↓↓↓
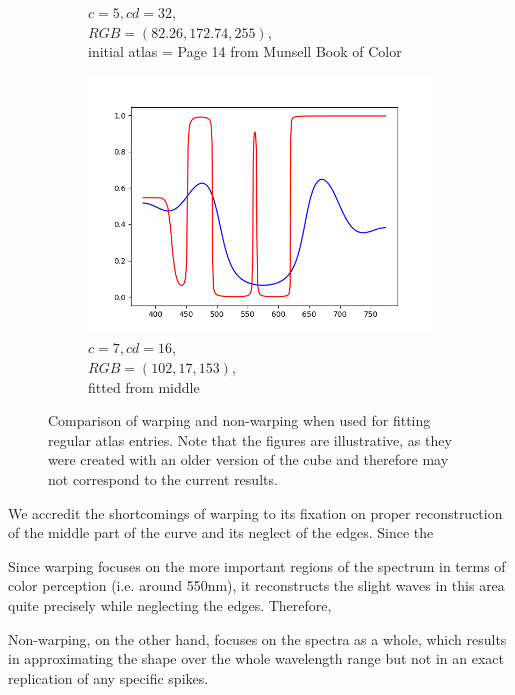 \begin{figure}[t]
\begin{subfigure}[t]{0.31\textwidth}
		\caption{$c=5, cd=32$,\\$RGB=(82.26, 172.74, 255)$,\\initial atlas = Page 14 from Munsell Book of Color}
		\label{fig:warping_regularPoints_m5_cd32}
	\end{subfigure}
	\begin{subfigure}[t]{0.31\textwidth}
		\includegraphics[width=\linewidth]{img/resultsTechniqueOpt_m7_cd16.png}
		\caption{$c=7, cd=16$,\\$RGB=(102, 17, 153)$,\\ fitted from middle}
		\label{fig:warping_regularPoints_m7_cd16}
	\end{subfigure} 
	\caption{Comparison of warping and non-warping when used for fitting regular atlas entries. Note that the figures are illustrative, as they were created with an older version of the cube and therefore may not correspond to the current results.}
	\label{fig:warping_regularPoints}
\end{figure}

We accredit the shortcomings of warping to its fixation on proper reconstruction of the middle part of the curve and its neglect of the edges. Since the 


 Since warping focuses on the more important regions of the spectrum in terms of color perception (i.e. around 550nm), it reconstructs the slight waves in this area quite precisely while neglecting the edges. Therefore, 

 Non-warping, on the other hand, focuses on the spectra as a whole, which results in approximating the shape over the whole wavelength range but not in an exact replication of any specific spikes.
↑↑↑
TRY IT:
Starting at the line that contains "Since warping focuses", transcribe every line through the last line of the entries above, exactly, and nothing else.

EXPECTED ANSWER:
 Since warping focuses on the more important regions of the spectrum in terms of color perception (i.e. around 550nm), it reconstructs the slight waves in this area quite precisely while neglecting the edges. Therefore, 

 Non-warping, on the other hand, focuses on the spectra as a whole, which results in approximating the shape over the whole wavelength range but not in an exact replication of any specific spikes.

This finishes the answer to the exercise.